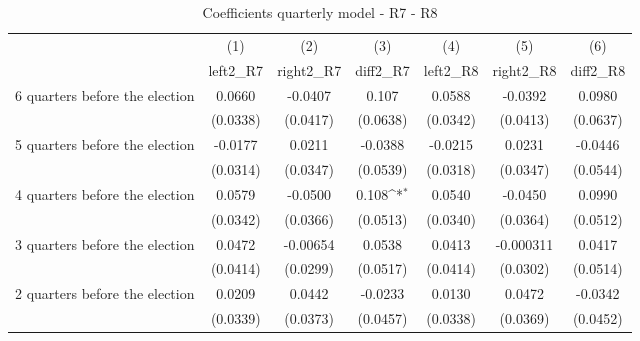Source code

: \begin{table}[!ht]\centering \footnotesize
\def\sym#1{\ifmmode^{#1}\else\(^{#1}\)\fi}
\caption{Coefficients quarterly model - R7 - R8}
\begin{tabular}{l*{6}{c}}
\hline\hline
                    &\multicolumn{1}{c}{(1)}&\multicolumn{1}{c}{(2)}&\multicolumn{1}{c}{(3)}&\multicolumn{1}{c}{(4)}&\multicolumn{1}{c}{(5)}&\multicolumn{1}{c}{(6)}\\
                    &\multicolumn{1}{c}{left2\_R7}&\multicolumn{1}{c}{right2\_R7}&\multicolumn{1}{c}{diff2\_R7}&\multicolumn{1}{c}{left2\_R8}&\multicolumn{1}{c}{right2\_R8}&\multicolumn{1}{c}{diff2\_R8}\\
\hline
 6 quarters before the election&      0.0660         &     -0.0407         &       0.107         &      0.0588         &     -0.0392         &      0.0980         \\
                    &    (0.0338)         &    (0.0417)         &    (0.0638)         &    (0.0342)         &    (0.0413)         &    (0.0637)         \\
[1em]
 5 quarters before the election&     -0.0177         &      0.0211         &     -0.0388         &     -0.0215         &      0.0231         &     -0.0446         \\
                    &    (0.0314)         &    (0.0347)         &    (0.0539)         &    (0.0318)         &    (0.0347)         &    (0.0544)         \\
[1em]
 4 quarters before the election&      0.0579         &     -0.0500         &       0.108\sym{*}  &      0.0540         &     -0.0450         &      0.0990         \\
                    &    (0.0342)         &    (0.0366)         &    (0.0513)         &    (0.0340)         &    (0.0364)         &    (0.0512)         \\
[1em]
 3 quarters before the election&      0.0472         &    -0.00654         &      0.0538         &      0.0413         &   -0.000311         &      0.0417         \\
                    &    (0.0414)         &    (0.0299)         &    (0.0517)         &    (0.0414)         &    (0.0302)         &    (0.0514)         \\
[1em]
 2 quarters before the election&      0.0209         &      0.0442         &     -0.0233         &      0.0130         &      0.0472         &     -0.0342         \\
                    &    (0.0339)         &    (0.0373)         &    (0.0457)         &    (0.0338)         &    (0.0369)         &    (0.0452)         \\

\end{tabular}
\end{table}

● ● ● ● ● ● ●

▶ **WORK REQUEST**: The answer must consist of each line in the entries above that includes "begin".

▶ **ANSWER SECTION**:
: \begin{table}[!ht]\centering \footnotesize
\begin{tabular}{l*{6}{c}}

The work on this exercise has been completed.